Fill in the grid randomly

Given positive integer n < 10, create a 2 dimensional matrix where each location is filled with its x and y index (starting from the top left).

For example:

Input: 2

00 10
10 11


Input: 3

00 10 20
01 11 21
02 12 22


Once the grid is created, randomly fill each index. This can be with an 'x' or any other way to denote a spot has been filled.

You determine which location to fill by randomly generating indices to fill the matrix. You can only fill n^2 times so you cannot fill as many times as you want until the matrix is completely filled. At the end the matrix must be filled so you must do some work to make sure that you check the random numbers that you use to fill to make sure that spot is not already filled.

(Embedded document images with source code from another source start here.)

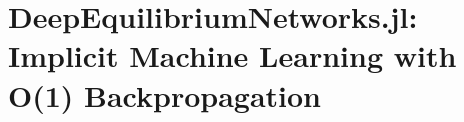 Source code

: \chapter{DeepEquilibriumNetworks.jl: Implicit Machine Learning with O(1) Backpropagation}
\label{chapter:deep_equilibrium_networks_software} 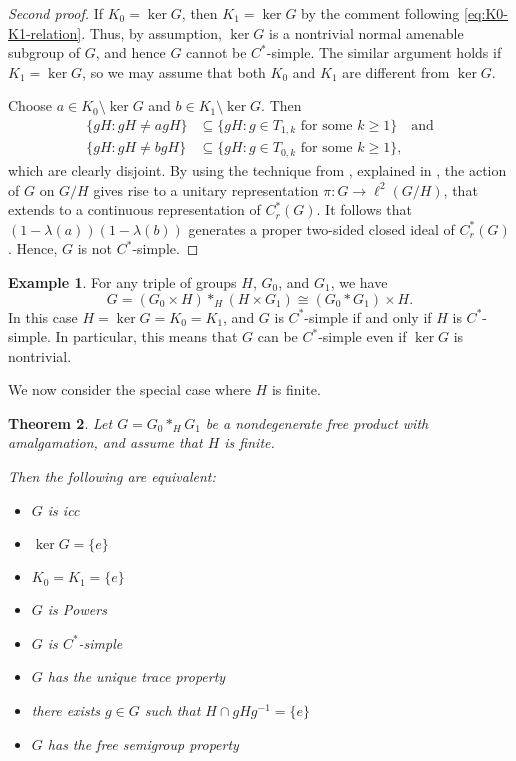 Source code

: \documentclass[a4paper]{amsart}
\theoremstyle{plain}
\newtheorem{theorem}{Theorem}
\theoremstyle{definition}
\newtheorem{example}[theorem]{Example}
\theoremstyle{remark}
\numberwithin{theorem}{section}
\begin{document}
\begin{proof}[Second proof]
If $K_0=\ker G$, then $K_1=\ker G$ by the comment following \eqref{eq:K0-K1-relation}.
Thus, by assumption, $\ker G$ is a nontrivial normal amenable subgroup of $G$, and hence $G$ cannot be $C^*$-simple.
The similar argument holds if $K_1=\ker G$, so we may assume that both $K_0$ and $K_1$ are different from $\ker G$.

Choose $a\in K_0\setminus\ker G$ and $b\in K_1\setminus\ker G$.
Then
\[
\begin{split}
\{gH : gH\neq agH\}&\subseteq\{gH:g\in T_{1,k}\text{ for some }k\geq 1\} \quad\text{and}\\
\{gH : gH\neq bgH\}&\subseteq\{gH:g\in T_{0,k}\text{ for some }k\geq 1\},
\end{split}
\]
which are clearly disjoint.
By using the technique from \cite[Proposition~5.8]{Haagerup-Olesen}, explained in \cite[p.~12]{Ozawa},
the action of $G$ on $G/H$ gives rise to a unitary representation $\pi\colon G\to\ell^2(G/H)$,
that extends to a continuous representation of $C^*_r(G)$.
It follows that $(1-\lambda(a))(1-\lambda(b))$ generates a proper two-sided closed ideal of $C^*_r(G)$.
Hence, $G$ is not $C^*$-simple.
\end{proof}

\begin{example}
For any triple of groups $H$, $G_0$, and $G_1$, we have
\[
G = (G_0 \times H) *_H (H \times G_1) \cong (G_0 * G_1) \times H.
\]
In this case $H=\ker G=K_0=K_1$, and $G$ is $C^*$-simple if and only if $H$ is $C^*$-simple.
In particular, this means that $G$ can be $C^*$-simple even if $\operatorname{ker}G$ is nontrivial.
\end{example}

We now consider the special case where $H$ is finite.

\begin{theorem}\label{thm:finite amalgam}
Let $G=G_0*_H G_1$ be a nondegenerate free product with amalgamation,
and assume that $H$ is finite.

Then the following are equivalent:
\begin{itemize}
\item[(i)] $G$ is icc
\item[(ii)] $\operatorname{ker}G=\{e\}$
\item[(iii)] $K_0=K_1=\{e\}$
\item[(iv)] $G$ is Powers
\item[(v)] $G$ is $C^*$-simple
\item[(vi)] $G$ has the unique trace property
\item[(vii)] there exists $g \in G$ such that $H \cap gHg^{-1} = \{e\}$
\item[(viii)] $G$ has the free semigroup property
\end{itemize}
\end{theorem}
\end{document}
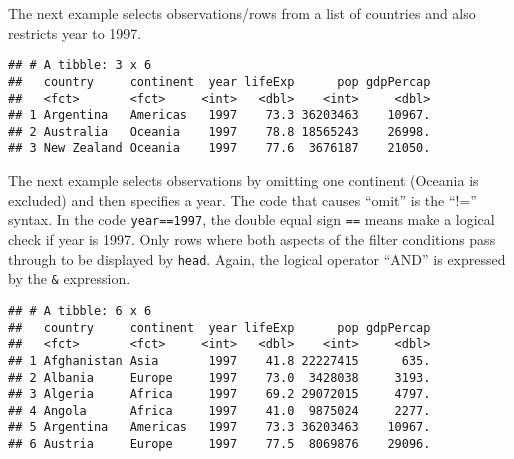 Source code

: \documentclass[]{book}
\newenvironment{Shaded}{\begin{snugshade}}{\end{snugshade}}
\newcommand{\KeywordTok}[1]{\textcolor[rgb]{0.13,0.29,0.53}{\textbf{#1}}}
\newcommand{\DecValTok}[1]{\textcolor[rgb]{0.00,0.00,0.81}{#1}}
\newcommand{\StringTok}[1]{\textcolor[rgb]{0.31,0.60,0.02}{#1}}
\newcommand{\OperatorTok}[1]{\textcolor[rgb]{0.81,0.36,0.00}{\textbf{#1}}}
\newcommand{\NormalTok}[1]{#1}
\begin{document}
The next example selects observations/rows from a list of countries and
also restricts year to 1997.

\begin{Shaded}
\end{Shaded}

\begin{verbatim}
## # A tibble: 3 x 6
##   country     continent  year lifeExp      pop gdpPercap
##   <fct>       <fct>     <int>   <dbl>    <int>     <dbl>
## 1 Argentina   Americas   1997    73.3 36203463    10967.
## 2 Australia   Oceania    1997    78.8 18565243    26998.
## 3 New Zealand Oceania    1997    77.6  3676187    21050.
\end{verbatim}

The next example selects observations by omitting one continent (Oceania
is excluded) and then specifies a year. The code that causes ``omit'' is
the ``!='' syntax. In the code \texttt{year==1997}, the double equal
sign \texttt{==} means make a logical check if year is 1997. Only rows
where both aspects of the filter conditions pass through to be displayed
by \texttt{head}. Again, the logical operator ``AND'' is expressed by
the \texttt{\&} expression.

\begin{Shaded}
\end{Shaded}

\begin{verbatim}
## # A tibble: 6 x 6
##   country     continent  year lifeExp      pop gdpPercap
##   <fct>       <fct>     <int>   <dbl>    <int>     <dbl>
## 1 Afghanistan Asia       1997    41.8 22227415      635.
## 2 Albania     Europe     1997    73.0  3428038     3193.
## 3 Algeria     Africa     1997    69.2 29072015     4797.
## 4 Angola      Africa     1997    41.0  9875024     2277.
## 5 Argentina   Americas   1997    73.3 36203463    10967.
## 6 Austria     Europe     1997    77.5  8069876    29096.
\end{verbatim}
\end{document}
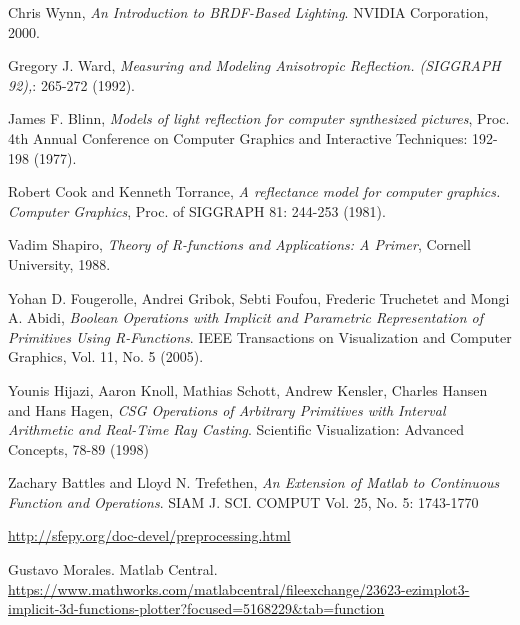 \documentclass[11pt]{amsart}
\theoremstyle{definition}
\begin{document}
\begin{thebibliography}{9}
Chris Wynn,
\emph{An Introduction to BRDF-Based Lighting}.
NVIDIA Corporation, 2000.

Gregory J. Ward, 
\emph{Measuring and Modeling Anisotropic Reflection. (SIGGRAPH 92),}: 265-272 (1992).

James F. Blinn,  
\emph{Models of light reflection for computer synthesized pictures}, Proc. 4th
Annual Conference on Computer Graphics and Interactive Techniques: 192-198
(1977). 

Robert Cook and Kenneth Torrance,
\emph{A reflectance model for computer graphics. Computer Graphics}, Proc. of SIGGRAPH 81: 244-253 (1981).  

Vadim Shapiro,
\emph{Theory of R-functions and Applications: A Primer}, Cornell University, 1988.

Yohan D. Fougerolle, Andrei Gribok, Sebti Foufou, Frederic Truchetet and Mongi A. Abidi,
\emph{Boolean Operations with Implicit and Parametric Representation of Primitives Using R-Functions}.
IEEE Transactions on Visualization and Computer Graphics, Vol. 11, No. 5 (2005).

Younis Hijazi, Aaron Knoll, Mathias Schott, Andrew Kensler, Charles Hansen and Hans Hagen,
\emph{CSG Operations of Arbitrary Primitives with Interval Arithmetic and Real-Time Ray Casting}.
Scientific Visualization: Advanced Concepts, 78-89 (1998) 
	
 
  Zachary Battles and Lloyd N. Trefethen,
  \emph{An Extension of Matlab to Continuous Function and Operations}.
  SIAM J. SCI. COMPUT Vol. 25, No. 5: 1743-1770 
 
\url{http://sfepy.org/doc-devel/preprocessing.html}

Gustavo Morales. Matlab Central.\\
\url{https://www.mathworks.com/matlabcentral/fileexchange/23623-ezimplot3-implicit-3d-functions-plotter?focused=5168229&tab=function}


	



\end{thebibliography}


%
\end{document}
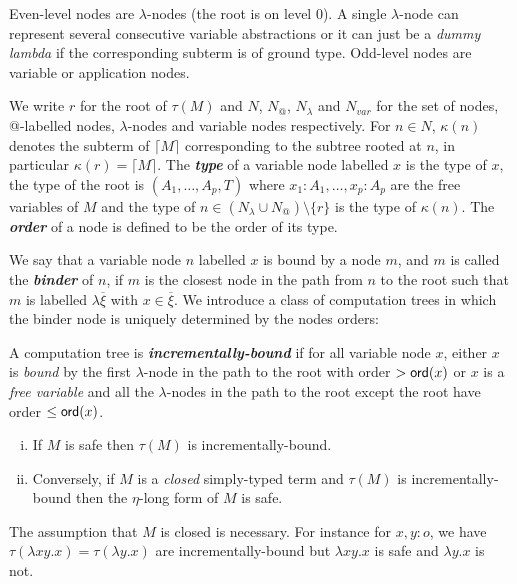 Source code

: \documentclass{llncs}
\newcommand\defname[1]{{\bf\em #1}\index{#1}}
\newcommand{\elnf}[1]{\lceil #1\rceil} %
\newcommand\union{\cup}
\begin{document}
Even-level nodes are $\lambda$-nodes (the root is on level 0). A
single $\lambda$-node can represent several consecutive variable
abstractions or it can just be a \emph{dummy lambda} if the
corresponding subterm is of ground type.  Odd-level nodes are variable
or application nodes.

We write $r$ for the root of $\tau(M)$ and $N$, $N_@$, $N_\lambda$ and
$N_{var}$ for the set of nodes, @-labelled nodes, $\lambda$-nodes and
variable nodes respectively.  For $n \in N$, $\kappa(n)$ denotes the
subterm of $\elnf{M}$ corresponding to the subtree rooted at $n$, in
particular $\kappa(r) = \elnf{M}$.  The \defname{type} of a variable
node labelled $x$ is the type of $x$, the type of the root is
$(A_1,\ldots,A_p, T)$ where $x_1:A_1,\ldots, x_p:A_p$ are the free
variables of $M$ and the type of $n\in (N_\lambda \union N_@)
\setminus \{ r \}$ is the type of $\kappa(n)$. The \defname{order} of
a node is defined to be the order of its type.

We say that a variable node $n$ labelled $x$ is bound by a node $m$,
and $m$ is called the \defname{binder} of $n$, if $m$ is the closest
node in the path from $n$ to the root such that $m$ is labelled
$\lambda \overline{\xi}$ with $x\in \overline{\xi}$.
We introduce a class of computation trees in which the binder
node is uniquely determined by the nodes orders:
\begin{definition}\rm
  A computation tree is \defname{incrementally-bound} if for all
  variable node $x$, either $x$ is \emph{bound} by the first
  $\lambda$-node in the path to the root with order $> {\sf ord}(x)$ or $x$
  is a \emph{free variable} and all the $\lambda$-nodes in the path to
  the root except the root have order $\leq {\sf ord}(x)$.
\end{definition}

\begin{proposition} %
\label{prop:safe_imp_incrbound}
\begin{enumerate}[(i)]
\item If $M$ is safe then $\tau(M)$ is incrementally-bound.
\item Conversely, if $M$ is a \emph{closed} simply-typed term and $\tau(M)$
is incrementally-bound then the $\eta$-long form of $M$ is safe.
\end{enumerate}
\end{proposition}

The assumption that $M$ is closed is necessary. For instance for
$x,y:o$, we have $\tau(\lambda x y .x) = \tau(\lambda y . x)$ are
incrementally-bound but $\lambda x y .x$ is safe and $\lambda y . x$
is not.
\end{document}
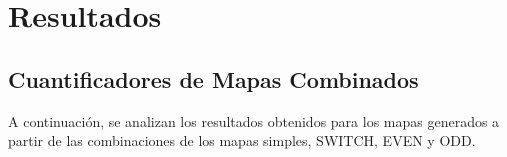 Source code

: \section{Resultados}
\label{secResultadosSwitchign}




 

\subsection{Cuantificadores de Mapas Combinados}\label{subsec:SecSwitch}
A continuación, se analizan los resultados obtenidos para los mapas generados a partir de las combinaciones de los mapas simples, SWITCH, EVEN y ODD.

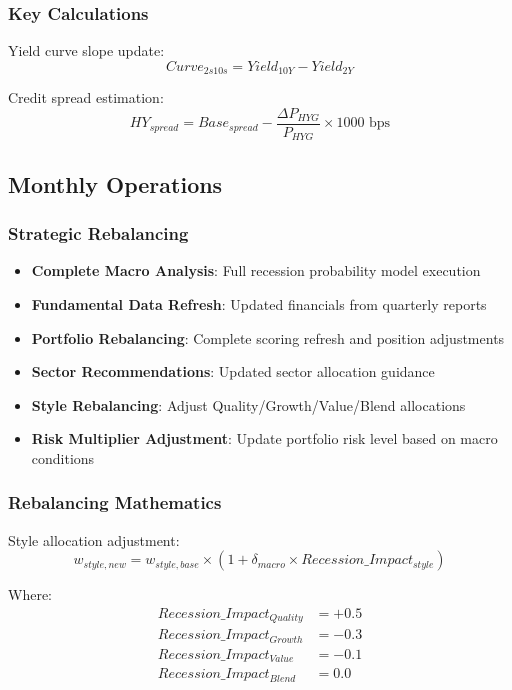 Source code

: \documentclass[12pt,a4paper]{article}
\begin{document}
\subsubsection{Key Calculations}
Yield curve slope update:
\begin{equation}
Curve_{2s10s} = Yield_{10Y} - Yield_{2Y}
\end{equation}

Credit spread estimation:
\begin{equation}
HY_{spread} = Base_{spread} - \frac{\Delta P_{HYG}}{P_{HYG}} \times 1000 \text{ bps}
\end{equation}

\subsection{Monthly Operations}

\subsubsection{Strategic Rebalancing}
\begin{itemize}
    \item \textbf{Complete Macro Analysis}: Full recession probability model execution
    \item \textbf{Fundamental Data Refresh}: Updated financials from quarterly reports
    \item \textbf{Portfolio Rebalancing}: Complete scoring refresh and position adjustments
    \item \textbf{Sector Recommendations}: Updated sector allocation guidance
    \item \textbf{Style Rebalancing}: Adjust Quality/Growth/Value/Blend allocations
    \item \textbf{Risk Multiplier Adjustment}: Update portfolio risk level based on macro conditions
\end{itemize}

\subsubsection{Rebalancing Mathematics}
Style allocation adjustment:
\begin{equation}
w_{style,new} = w_{style,base} \times \left(1 + \delta_{macro} \times Recession\_Impact_{style}\right)
\end{equation}

Where:
\begin{align}
Recession\_Impact_{Quality} &= +0.5 \\
Recession\_Impact_{Growth} &= -0.3 \\
Recession\_Impact_{Value} &= -0.1 \\
Recession\_Impact_{Blend} &= 0.0
\end{align}
\end{document}
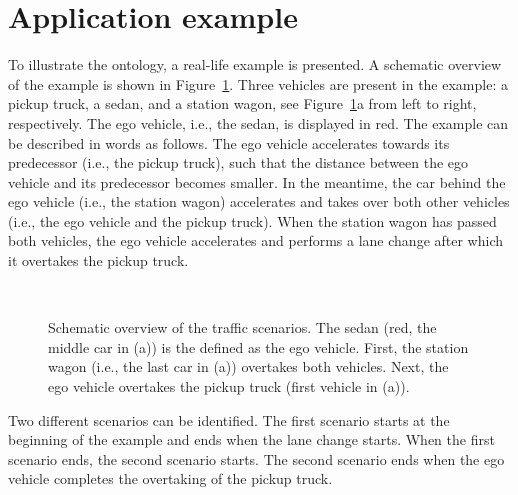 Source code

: \section{Application example}
\label{sec:example}

To illustrate the ontology, a real-life example is presented. A schematic overview of the example is shown in Figure~\ref{fig:example schematic}. Three vehicles are present in the example: a pickup truck, a sedan, and a station wagon, see Figure~\ref{fig:example schematic}a from left to right, respectively. The ego vehicle, i.e., the sedan, is displayed in red. The example can be described in words as follows. The ego vehicle accelerates towards its predecessor (i.e., the pickup truck), such that the distance between the ego vehicle and its predecessor becomes smaller. In the meantime, the car behind the ego vehicle (i.e., the station wagon) accelerates and takes over both other vehicles (i.e., the ego vehicle and the pickup truck). When the station wagon has passed both vehicles, the ego vehicle accelerates and performs a lane change after which it overtakes the pickup truck.

\begin{figure}
	\centering
	\setlength\figureheight{106pt}
	\setlength\figurewidth{260pt}
	\\
	\setlength\figureheight{100pt}
	\caption{Schematic overview of the traffic scenarios. The sedan (red, the middle car in (a)) is the defined as the ego vehicle. First, the station wagon (i.e., the last car in (a)) overtakes both vehicles. Next, the ego vehicle overtakes the pickup truck (first vehicle in (a)).}
	\label{fig:example schematic}
\end{figure}

Two different scenarios can be identified. The first scenario starts at the beginning of the example and ends when the lane change starts. When the first scenario ends, the second scenario starts. The second scenario ends when the ego vehicle completes the overtaking of the pickup truck.

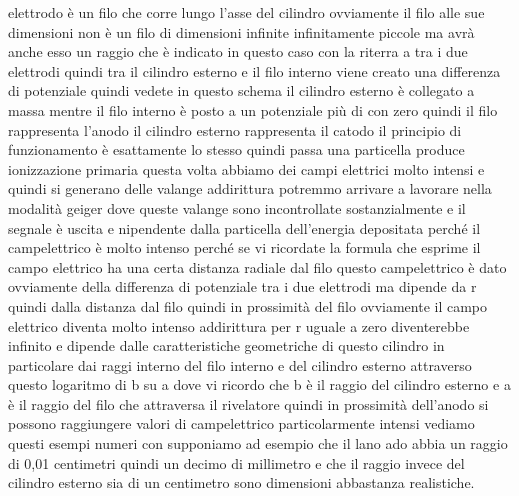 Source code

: {elettrodo è un filo che corre lungo l'asse del cilindro ovviamente il filo alle sue dimensioni non è un filo di dimensioni infinite infinitamente piccole ma avrà anche esso un raggio che è indicato in questo caso con la riterra a tra i due elettrodi quindi tra il cilindro esterno e il filo interno viene creato una differenza di potenziale quindi vedete in questo schema il cilindro esterno è collegato a massa mentre il filo interno è posto a un potenziale più di con zero quindi il filo rappresenta l'anodo il cilindro esterno rappresenta il catodo il principio di funzionamento è esattamente lo stesso quindi passa una particella produce ionizzazione primaria questa volta abbiamo dei campi elettrici molto intensi e quindi si generano delle valange addirittura potremmo arrivare a lavorare nella modalità geiger dove queste valange sono incontrollate sostanzialmente e il segnale è uscita e nipendente dalla particella dell'energia depositata perché il campelettrico è molto intenso perché se vi ricordate la formula che esprime il campo elettrico ha una certa distanza radiale dal filo questo campelettrico è dato ovviamente della differenza di potenziale tra i due elettrodi ma dipende da r quindi dalla distanza dal filo quindi in prossimità del filo ovviamente il campo elettrico diventa molto intenso addirittura per r uguale a zero diventerebbe infinito e dipende dalle caratteristiche geometriche di questo cilindro in particolare dai raggi interno del filo interno e del cilindro esterno attraverso questo logaritmo di b su a dove vi ricordo che b è il raggio del cilindro esterno e a è il raggio del filo che attraversa il rivelatore quindi in prossimità dell'anodo si possono raggiungere valori di campelettrico particolarmente intensi vediamo questi esempi numeri con supponiamo ad esempio che il lano ado abbia un raggio di 0,01 centimetri quindi un decimo di millimetro e che il raggio invece del cilindro esterno sia di un centimetro sono dimensioni abbastanza realistiche. 

}
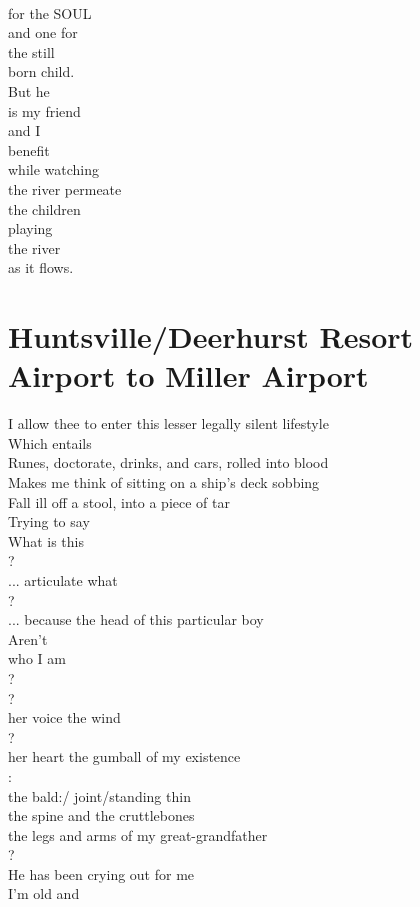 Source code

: \documentclass[smalldemyvopaper,11pt,twoside,onecolumn,openright,extrafontsizes]{memoir}
\begin{document}
\\for the SOUL
\\and one for
\\the still
\\born child.
\\But he
\\is my friend
\\and I
\\benefit
\\while watching
\\the river permeate
\\the children
\\playing
\\the river
\\as it flows.



\chapter{Huntsville/Deerhurst Resort Airport to Miller Airport}
I allow thee to enter this lesser legally silent lifestyle
\\Which entails
\\Runes, doctorate, drinks, and cars, rolled into blood
\\Makes me think of sitting on a ship's deck sobbing
\\Fall ill off a stool, into a piece of tar
\\Trying to say
\\What is this
\\?
\\... articulate what
\\?
\\... because the head of this particular boy
\\Aren't
\\who I am
\\?
\\?
\\her voice the wind
\\?
\\her heart the gumball of my existence
\\:
\\the bald:/ joint/standing thin
\\the spine and the cruttlebones
\\the legs and arms of my great-grandfather
\\?
\\He has been crying out for me
\\I'm old and
\end{document}
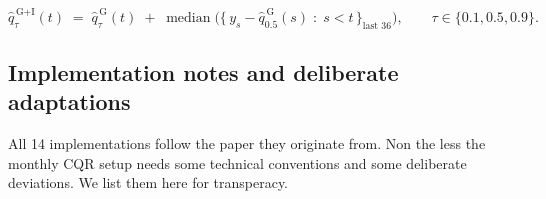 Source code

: \begin{equation}
  \hat q^{\,\text{G+I}}_{\tau}(t) \;=\; \hat q^{\,\text{G}}_{\tau}(t)
    \;+\; \operatorname{median}\!\Big(
      \big\{\, y_s - \hat q^{\,\text{G}}_{0.5}(s) \;:\; s < t \,\big\}_{\text{last }36}
    \Big),
  \qquad \tau \in \{0.1, 0.5, 0.9\}.
  \label{eq:gplusi}
\end{equation}

\subsection{Implementation notes and deliberate adaptations}
\label{sec:conformal:notes}

All 14 implementations follow the paper they originate from. Non the less the monthly CQR setup needs some technical conventions and some deliberate deviations. We list them here for transperacy.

Refresh or print after each fill in order to show the progression of the filling iterations.

Example for filling:

Input: 2

00 10
01 11


00 is randomly chosen:

XX 10
01 11


01 is randomly chosen:

XX 10
XX 11


00 is randomly chosen, but since it's already been chosen a re-roll chooses 10:

XX XX
XX 11


11 is randomly chosen:

XX XX
XX XX


Do not print out the random numbers as visually I should be able to see which index was selected. By this I mean do not print "11 is randomly chosen:". It is here for exploratory sake.

Since this is code-golf The shortest code wins.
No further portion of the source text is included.